Proposed intercontinental bomber

The Horten H.XVIII (18) was a proposed German World War II intercontinental bomber, designed by the Horten brothers. The unbuilt H.XVIII represented, in many respects, a scaled-up version of the Horten Ho 229, a prototype jet fighter. The H.XVIII was one of many proposed designs for the Langstreckenbomber, and would have carried sufficient fuel for transatlantic flights.

==Design==

The ability of bomber crews, in an aircraft such as the Horten H.XVIII, to attack targets in North America, might have been hampered by existing and emerging Allied air defence strategies and technologies, such as:
- increasing air attacks on German factories and airbases;
- intelligence gathering, especially advances in cryptanalysis;
- ongoing improvements in radar (especially early warning and airborne radar), and;
- high-altitude and/or long-range combat air patrols.

==Variants==
===H.XVIIIA===
The A model of the H.XVIII was a long, smooth blended wing body.

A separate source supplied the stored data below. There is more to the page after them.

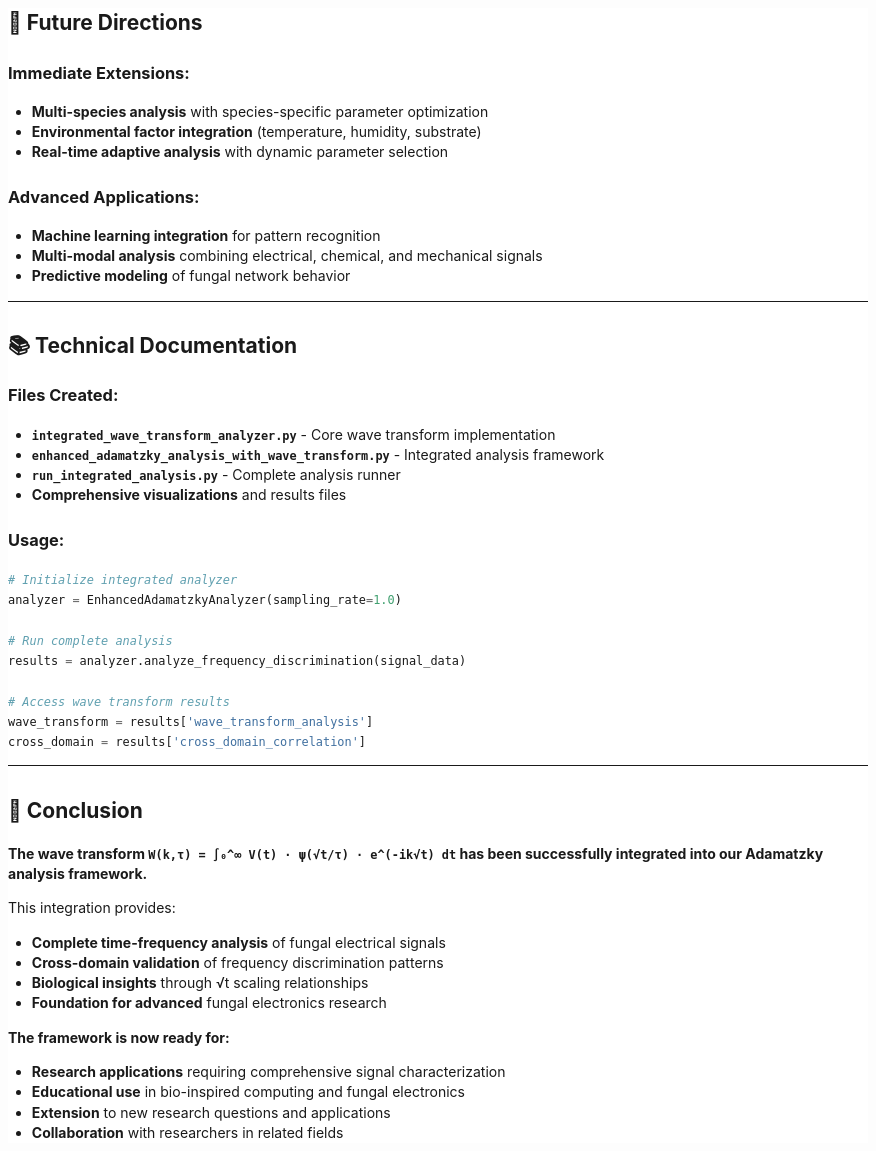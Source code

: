 
## 🔮 **Future Directions**

### **Immediate Extensions:**
- **Multi-species analysis** with species-specific parameter optimization
- **Environmental factor integration** (temperature, humidity, substrate)
- **Real-time adaptive analysis** with dynamic parameter selection

### **Advanced Applications:**
- **Machine learning integration** for pattern recognition
- **Multi-modal analysis** combining electrical, chemical, and mechanical signals
- **Predictive modeling** of fungal network behavior

---

## 📚 **Technical Documentation**

### **Files Created:**
- **`integrated_wave_transform_analyzer.py`** - Core wave transform implementation
- **`enhanced_adamatzky_analysis_with_wave_transform.py`** - Integrated analysis framework
- **`run_integrated_analysis.py`** - Complete analysis runner
- **Comprehensive visualizations** and results files

### **Usage:**
```python
# Initialize integrated analyzer
analyzer = EnhancedAdamatzkyAnalyzer(sampling_rate=1.0)

# Run complete analysis
results = analyzer.analyze_frequency_discrimination(signal_data)

# Access wave transform results
wave_transform = results['wave_transform_analysis']
cross_domain = results['cross_domain_correlation']
```

---

## 🎉 **Conclusion**

**The wave transform `W(k,τ) = ∫₀^∞ V(t) · ψ(√t/τ) · e^(-ik√t) dt` has been successfully integrated into our Adamatzky analysis framework.**

This integration provides:
- **Complete time-frequency analysis** of fungal electrical signals
- **Cross-domain validation** of frequency discrimination patterns
- **Biological insights** through √t scaling relationships
- **Foundation for advanced** fungal electronics research

**The framework is now ready for:**
- **Research applications** requiring comprehensive signal characterization
- **Educational use** in bio-inspired computing and fungal electronics
- **Extension** to new research questions and applications
- **Collaboration** with researchers in related fields
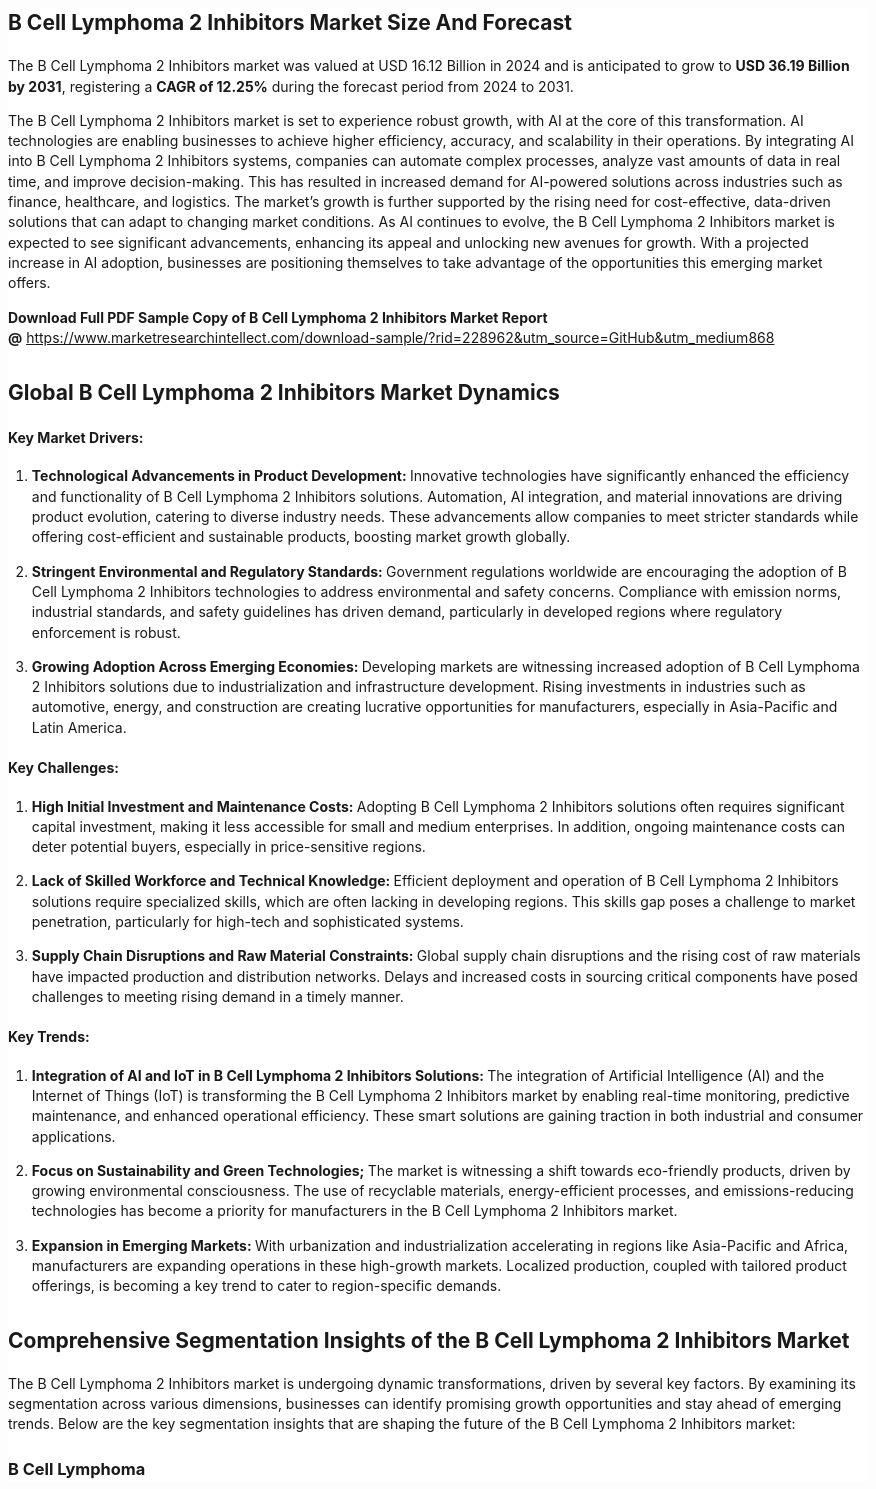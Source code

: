 <h2>B Cell Lymphoma 2 Inhibitors Market Size And Forecast</h2><p>The B Cell Lymphoma 2 Inhibitors market was valued at USD 16.12 Billion in 2024 and is anticipated to grow to <strong>USD 36.19 Billion by 2031</strong>, registering a <strong>CAGR of 12.25%</strong> during the forecast period from 2024 to 2031.</p><p>The B Cell Lymphoma 2 Inhibitors market is set to experience robust growth, with AI at the core of this transformation. AI technologies are enabling businesses to achieve higher efficiency, accuracy, and scalability in their operations. By integrating AI into B Cell Lymphoma 2 Inhibitors systems, companies can automate complex processes, analyze vast amounts of data in real time, and improve decision-making. This has resulted in increased demand for AI-powered solutions across industries such as finance, healthcare, and logistics. The market’s growth is further supported by the rising need for cost-effective, data-driven solutions that can adapt to changing market conditions. As AI continues to evolve, the B Cell Lymphoma 2 Inhibitors market is expected to see significant advancements, enhancing its appeal and unlocking new avenues for growth. With a projected increase in AI adoption, businesses are positioning themselves to take advantage of the opportunities this emerging market offers.</p><p><strong>Download Full PDF Sample Copy of B Cell Lymphoma 2 Inhibitors Market Report @</strong>&nbsp;<a href="https://www.marketresearchintellect.com/download-sample/?rid=228962&amp;utm_source=GitHub&amp;utm_medium868">https://www.marketresearchintellect.com/download-sample/?rid=228962&amp;utm_source=GitHub&amp;utm_medium868</a></p><h2>Global B Cell Lymphoma 2 Inhibitors Market Dynamics</h2><h4><strong>Key Market Drivers:</strong></h4><ol><li><p><strong>Technological Advancements in Product Development:&nbsp;</strong>Innovative technologies have significantly enhanced the efficiency and functionality of B Cell Lymphoma 2 Inhibitors solutions. Automation, AI integration, and material innovations are driving product evolution, catering to diverse industry needs. These advancements allow companies to meet stricter standards while offering cost-efficient and sustainable products, boosting market growth globally.</p></li><li><p><strong>Stringent Environmental and Regulatory Standards:&nbsp;</strong>Government regulations worldwide are encouraging the adoption of B Cell Lymphoma 2 Inhibitors technologies to address environmental and safety concerns. Compliance with emission norms, industrial standards, and safety guidelines has driven demand, particularly in developed regions where regulatory enforcement is robust.</p></li><li><p><strong>Growing Adoption Across Emerging Economies:&nbsp;</strong>Developing markets are witnessing increased adoption of B Cell Lymphoma 2 Inhibitors solutions due to industrialization and infrastructure development. Rising investments in industries such as automotive, energy, and construction are creating lucrative opportunities for manufacturers, especially in Asia-Pacific and Latin America.</p></li></ol><h4><strong>Key Challenges:</strong></h4><ol><li><p><strong>High Initial Investment and Maintenance Costs:&nbsp;</strong>Adopting B Cell Lymphoma 2 Inhibitors solutions often requires significant capital investment, making it less accessible for small and medium enterprises. In addition, ongoing maintenance costs can deter potential buyers, especially in price-sensitive regions.</p></li><li><p><strong>Lack of Skilled Workforce and Technical Knowledge:&nbsp;</strong>Efficient deployment and operation of B Cell Lymphoma 2 Inhibitors solutions require specialized skills, which are often lacking in developing regions. This skills gap poses a challenge to market penetration, particularly for high-tech and sophisticated systems.</p></li><li><p><strong>Supply Chain Disruptions and Raw Material Constraints:&nbsp;</strong>Global supply chain disruptions and the rising cost of raw materials have impacted production and distribution networks. Delays and increased costs in sourcing critical components have posed challenges to meeting rising demand in a timely manner.</p></li></ol><h4><strong>Key Trends:</strong></h4><ol><li><p><strong>Integration of AI and IoT in B Cell Lymphoma 2 Inhibitors Solutions:&nbsp;</strong>The integration of Artificial Intelligence (AI) and the Internet of Things (IoT) is transforming the B Cell Lymphoma 2 Inhibitors market by enabling real-time monitoring, predictive maintenance, and enhanced operational efficiency. These smart solutions are gaining traction in both industrial and consumer applications.</p></li><li><p><strong>Focus on Sustainability and Green Technologies;&nbsp;</strong>The market is witnessing a shift towards eco-friendly products, driven by growing environmental consciousness. The use of recyclable materials, energy-efficient processes, and emissions-reducing technologies has become a priority for manufacturers in the B Cell Lymphoma 2 Inhibitors market.</p></li><li><p><strong>Expansion in Emerging Markets:&nbsp;</strong>With urbanization and industrialization accelerating in regions like Asia-Pacific and Africa, manufacturers are expanding operations in these high-growth markets. Localized production, coupled with tailored product offerings, is becoming a key trend to cater to region-specific demands.</p></li></ol><div class="article-main__content" data-test-id="publishing-text-block"><h2>Comprehensive Segmentation Insights of the B Cell Lymphoma 2 Inhibitors Market</h2><p>The B Cell Lymphoma 2 Inhibitors market is undergoing dynamic transformations, driven by several key factors. By examining its segmentation across various dimensions, businesses can identify promising growth opportunities and stay ahead of emerging trends. Below are the key segmentation insights that are shaping the future of the B Cell Lymphoma 2 Inhibitors market:</p><h3><strong>B Cell Lymphoma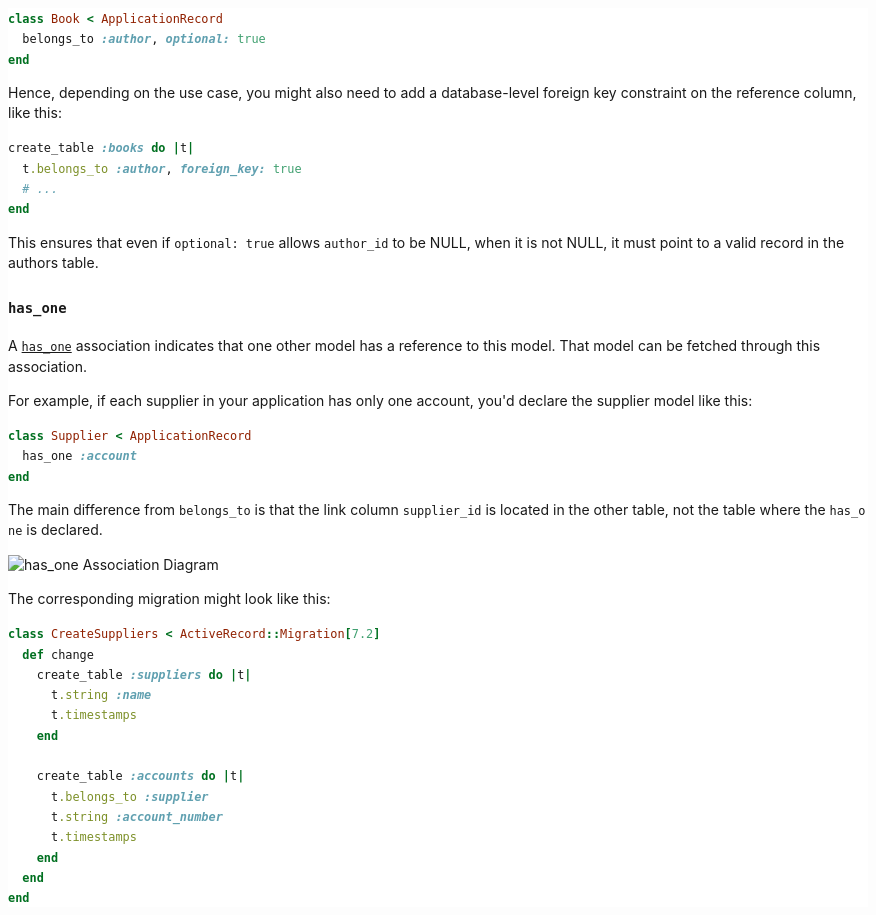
 ```ruby
class Book < ApplicationRecord
  belongs_to :author, optional: true
end
```

Hence, depending on the use case, you might also need to add a database-level
foreign key constraint on the reference column, like this:

```ruby
create_table :books do |t|
  t.belongs_to :author, foreign_key: true
  # ...
end
```

This ensures that even if `optional: true` allows `author_id` to be NULL, when it is not NULL, it must point to a valid record in the authors table.

### `has_one`

A [`has_one`][] association indicates that one other model has a reference to this model. That model can be fetched through this association.

For example, if each supplier in your application has only one account, you'd declare the supplier model like this:

```ruby
class Supplier < ApplicationRecord
  has_one :account
end
```

The main difference from `belongs_to` is that the link column `supplier_id` is located in the other table, not the table where the `has_one` is declared.

![has_one Association Diagram](images/association_basics/has_one.png)

The corresponding migration might look like this:

```ruby
class CreateSuppliers < ActiveRecord::Migration[7.2]
  def change
    create_table :suppliers do |t|
      t.string :name
      t.timestamps
    end

    create_table :accounts do |t|
      t.belongs_to :supplier
      t.string :account_number
      t.timestamps
    end
  end
end
```


[`belongs_to`]: https://api.rubyonrails.org/classes/ActiveRecord/Associations/ClassMethods.html#method-i-belongs_to
[`has_and_belongs_to_many`]: https://api.rubyonrails.org/classes/ActiveRecord/Associations/ClassMethods.html#method-i-has_and_belongs_to_many
[`has_many`]: https://api.rubyonrails.org/classes/ActiveRecord/Associations/ClassMethods.html#method-i-has_many
[`has_one`]: https://api.rubyonrails.org/classes/ActiveRecord/Associations/ClassMethods.html#method-i-has_one
[connection.add_reference]: https://api.rubyonrails.org/classes/ActiveRecord/ConnectionAdapters/SchemaStatements.html#method-i-add_reference
[foreign_keys]: active_record_migrations.html#foreign-keys
[`config.active_record.automatic_scope_inversing`]: configuring.html#config-active-record-automatic-scope-inversing
[`reset_counters`]: https://api.rubyonrails.org/classes/ActiveRecord/CounterCache/ClassMethods.html#method-i-reset_counters
[`collection<<`]: https://api.rubyonrails.org/classes/ActiveRecord/Associations/CollectionProxy.html#method-i-3C-3C
[`collection.build`]: https://api.rubyonrails.org/classes/ActiveRecord/Associations/CollectionProxy.html#method-i-build
[`collection.clear`]: https://api.rubyonrails.org/classes/ActiveRecord/Associations/CollectionProxy.html#method-i-clear
[`collection.create`]: https://api.rubyonrails.org/classes/ActiveRecord/Associations/CollectionProxy.html#method-i-create
[`collection.create!`]: https://api.rubyonrails.org/classes/ActiveRecord/Associations/CollectionProxy.html#method-i-create-21
[`collection.delete`]: https://api.rubyonrails.org/classes/ActiveRecord/Associations/CollectionProxy.html#method-i-delete
[`collection.destroy`]: https://api.rubyonrails.org/classes/ActiveRecord/Associations/CollectionProxy.html#method-i-destroy
[`collection.empty?`]: https://api.rubyonrails.org/classes/ActiveRecord/Associations/CollectionProxy.html#method-i-empty-3F
[`collection.exists?`]: https://api.rubyonrails.org/classes/ActiveRecord/FinderMethods.html#method-i-exists-3F
[`collection.find`]: https://api.rubyonrails.org/classes/ActiveRecord/Associations/CollectionProxy.html#method-i-find
[`collection.reload`]: https://api.rubyonrails.org/classes/ActiveRecord/Associations/CollectionProxy.html#method-i-reload
[`collection.size`]: https://api.rubyonrails.org/classes/ActiveRecord/Associations/CollectionProxy.html#method-i-size
[`collection.where`]: https://api.rubyonrails.org/classes/ActiveRecord/QueryMethods.html#method-i-where
[inheritance_column]: https://api.rubyonrails.org/classes/ActiveRecord/ModelSchema.html#method-c-inheritance_column
[`ActiveRecord::SubclassNotFound`]: https://api.rubyonrails.org/classes/ActiveRecord/SubclassNotFound.html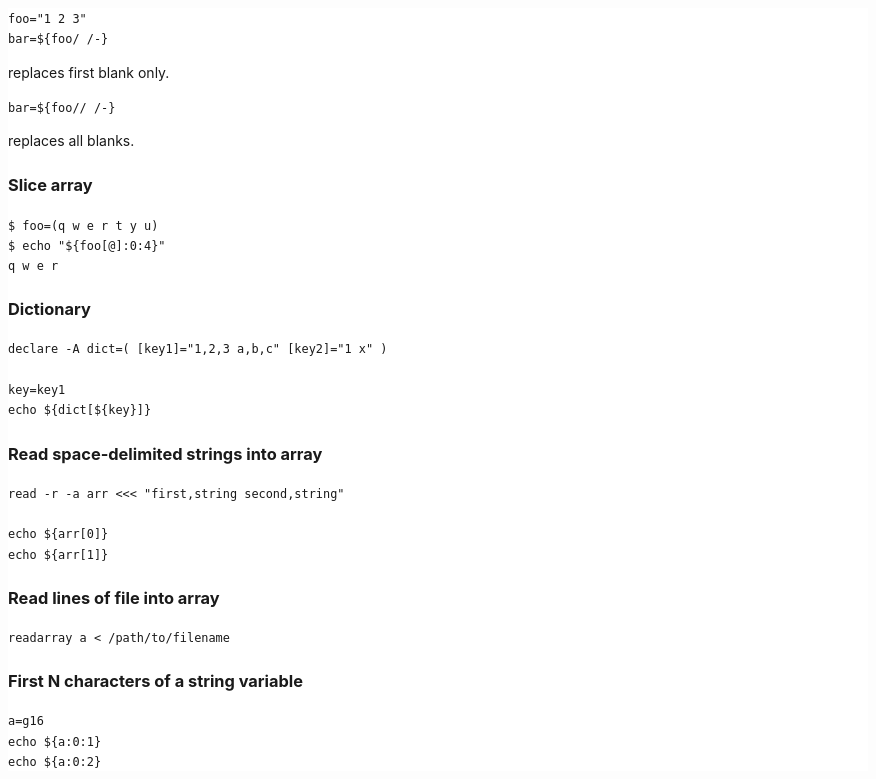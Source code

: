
 ```
foo="1 2 3"
bar=${foo/ /-}
```

replaces first blank only.

```
bar=${foo// /-}
```

replaces all blanks.


### Slice array

```
$ foo=(q w e r t y u)
$ echo "${foo[@]:0:4}"
q w e r
```


### Dictionary

```
declare -A dict=( [key1]="1,2,3 a,b,c" [key2]="1 x" )

key=key1
echo ${dict[${key}]}
```


### Read space-delimited strings into array

```
read -r -a arr <<< "first,string second,string"

echo ${arr[0]}
echo ${arr[1]}
```


### Read lines of file into array

```
readarray a < /path/to/filename
```


### First N characters of a string variable

```
a=g16
echo ${a:0:1}
echo ${a:0:2}
```

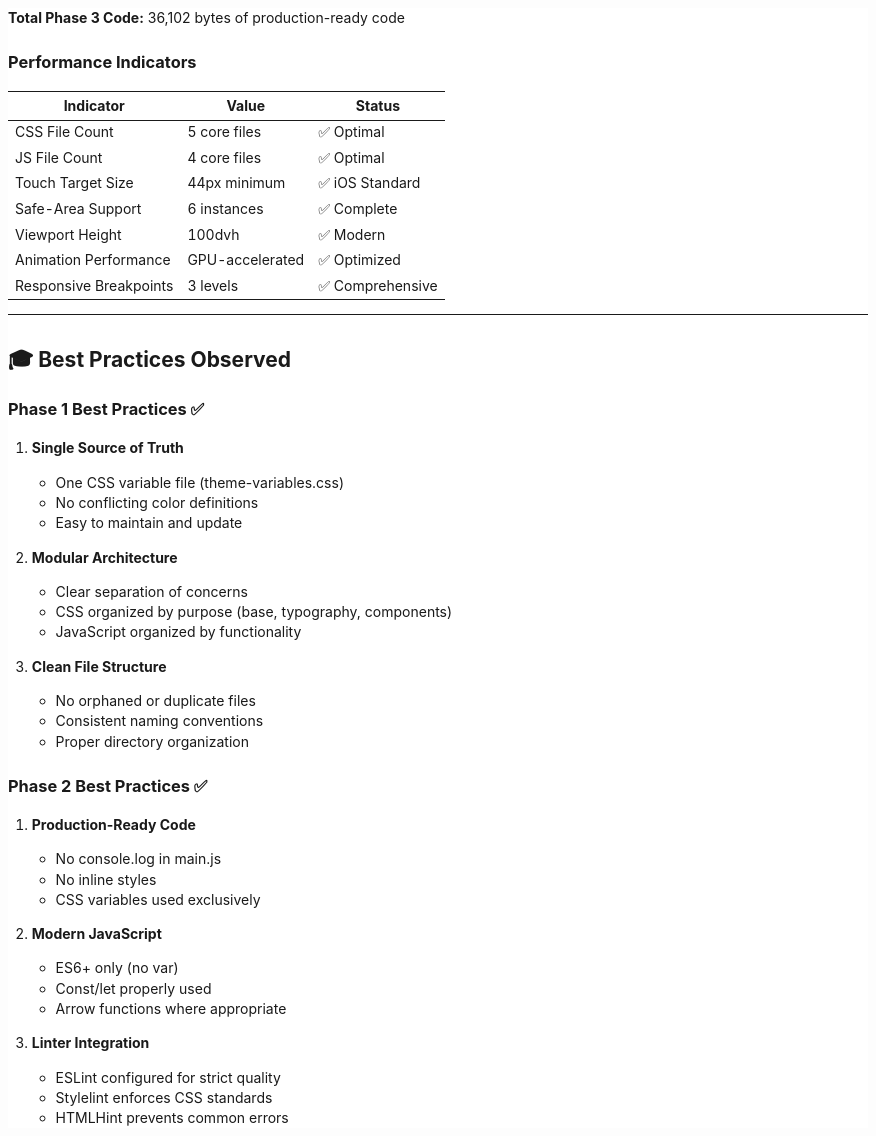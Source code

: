 **Total Phase 3 Code:** 36,102 bytes of production-ready code

### Performance Indicators

| Indicator | Value | Status |
|-----------|-------|--------|
| CSS File Count | 5 core files | ✅ Optimal |
| JS File Count | 4 core files | ✅ Optimal |
| Touch Target Size | 44px minimum | ✅ iOS Standard |
| Safe-Area Support | 6 instances | ✅ Complete |
| Viewport Height | 100dvh | ✅ Modern |
| Animation Performance | GPU-accelerated | ✅ Optimized |
| Responsive Breakpoints | 3 levels | ✅ Comprehensive |

---

## 🎓 Best Practices Observed

### Phase 1 Best Practices ✅
1. **Single Source of Truth**
   - One CSS variable file (theme-variables.css)
   - No conflicting color definitions
   - Easy to maintain and update

2. **Modular Architecture**
   - Clear separation of concerns
   - CSS organized by purpose (base, typography, components)
   - JavaScript organized by functionality

3. **Clean File Structure**
   - No orphaned or duplicate files
   - Consistent naming conventions
   - Proper directory organization

### Phase 2 Best Practices ✅
1. **Production-Ready Code**
   - No console.log in main.js
   - No inline styles
   - CSS variables used exclusively

2. **Modern JavaScript**
   - ES6+ only (no var)
   - Const/let properly used
   - Arrow functions where appropriate

3. **Linter Integration**
   - ESLint configured for strict quality
   - Stylelint enforces CSS standards
   - HTMLHint prevents common errors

Its six turbojet engines were buried deep in the wing and the exhausts centered on the trailing end. Resembling the Horten Ho 229 flying wing fighter there were many odd features that distinguished this aircraft; the jettisonable landing gear and the wing made of wood and carbon based glue, are but two. The aircraft was first proposed for the Langstreckenbomber competition initiated in late 1944 and was personally reviewed by Hermann Göring: after review, the Horten brothers were forced to share design and construction of the aircraft with Junkers and Messerschmitt engineers, who wanted to add a single rudder fin as well as suggesting underwing pods to house the engines and landing gear.

===H.XVIIIB===
The B model of the H.XVIIIB was generally the same as the A model, except the four (down from six) engines and four-wheel retractable landing gear were now housed in underwing pods, and the three-man crew housed under a bubble canopy. The aircraft was to be built in huge concrete hangars and operate off long runways with construction due to start in autumn 1945, but the end of the war came with no progress made. Defensive armament was considered unnecessary due to the expected high performance.

===H.XVIIIC/B-2===
The C model of the H.XVIII was based on the airframe of the H.XVIIIA with a huge tail. It had an MG 151 turret set in the middle rear of the wing and with six BMW 003 turbojets slung under the wings; this was designed by Messerschmitt and Junkers engineers. It is uncertain if this overall design was directly developed by the Horten brothers or their manufacturer, as there is little surviving evidence of this proposed version. It was eventually rejected by the Horten brothers, as it was not a major improvement over the Ho XVIIIA.